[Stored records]
%%
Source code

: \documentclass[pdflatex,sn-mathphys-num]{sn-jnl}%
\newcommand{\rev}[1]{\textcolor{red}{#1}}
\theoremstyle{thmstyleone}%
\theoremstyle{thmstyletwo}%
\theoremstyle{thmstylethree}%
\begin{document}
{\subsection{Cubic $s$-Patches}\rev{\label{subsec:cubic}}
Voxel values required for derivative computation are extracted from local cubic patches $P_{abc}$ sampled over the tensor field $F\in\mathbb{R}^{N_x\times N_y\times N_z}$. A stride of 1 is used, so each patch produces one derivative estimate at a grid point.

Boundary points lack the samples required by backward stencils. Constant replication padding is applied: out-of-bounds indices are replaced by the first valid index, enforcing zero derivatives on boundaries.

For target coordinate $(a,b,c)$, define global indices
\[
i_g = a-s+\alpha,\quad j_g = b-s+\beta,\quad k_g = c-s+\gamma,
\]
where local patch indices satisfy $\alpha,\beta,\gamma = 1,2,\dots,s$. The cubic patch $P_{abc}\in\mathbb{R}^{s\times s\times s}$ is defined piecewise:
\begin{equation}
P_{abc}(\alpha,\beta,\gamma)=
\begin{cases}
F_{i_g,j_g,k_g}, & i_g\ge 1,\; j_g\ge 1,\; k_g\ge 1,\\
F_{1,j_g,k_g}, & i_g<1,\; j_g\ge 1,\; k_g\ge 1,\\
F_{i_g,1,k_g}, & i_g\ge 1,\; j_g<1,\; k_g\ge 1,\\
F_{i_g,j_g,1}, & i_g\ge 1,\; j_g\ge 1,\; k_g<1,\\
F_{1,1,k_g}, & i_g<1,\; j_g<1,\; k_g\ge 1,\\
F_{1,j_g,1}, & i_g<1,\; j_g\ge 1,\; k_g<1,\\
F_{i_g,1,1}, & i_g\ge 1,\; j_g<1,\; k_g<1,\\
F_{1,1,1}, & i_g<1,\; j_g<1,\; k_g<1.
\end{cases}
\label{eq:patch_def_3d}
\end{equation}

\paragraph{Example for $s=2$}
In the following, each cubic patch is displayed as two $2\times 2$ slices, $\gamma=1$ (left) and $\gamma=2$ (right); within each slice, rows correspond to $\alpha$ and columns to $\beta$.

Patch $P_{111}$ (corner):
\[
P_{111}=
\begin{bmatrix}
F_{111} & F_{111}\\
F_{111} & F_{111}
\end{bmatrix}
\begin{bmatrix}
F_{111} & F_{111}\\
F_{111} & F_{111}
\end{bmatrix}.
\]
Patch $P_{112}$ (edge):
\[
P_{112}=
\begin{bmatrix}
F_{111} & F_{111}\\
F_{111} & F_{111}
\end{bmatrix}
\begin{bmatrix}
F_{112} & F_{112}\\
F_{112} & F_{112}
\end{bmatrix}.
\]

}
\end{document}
%%
◆ **Problem statement**
What are the lines above, starting at the one with "i_g<1,\; j_g\ge 1,\; k_g\ge 1,\\" and ending at the one with "i_g<1,\; j_g\ge 1,\; k_g<1,\\"? Give them again exactly, and only them.

◆ **Reply**
F_{1,j_g,k_g}, & i_g<1,\; j_g\ge 1,\; k_g\ge 1,\\
F_{i_g,1,k_g}, & i_g\ge 1,\; j_g<1,\; k_g\ge 1,\\
F_{i_g,j_g,1}, & i_g\ge 1,\; j_g\ge 1,\; k_g<1,\\
F_{1,1,k_g}, & i_g<1,\; j_g<1,\; k_g\ge 1,\\
F_{1,j_g,1}, & i_g<1,\; j_g\ge 1,\; k_g<1,\\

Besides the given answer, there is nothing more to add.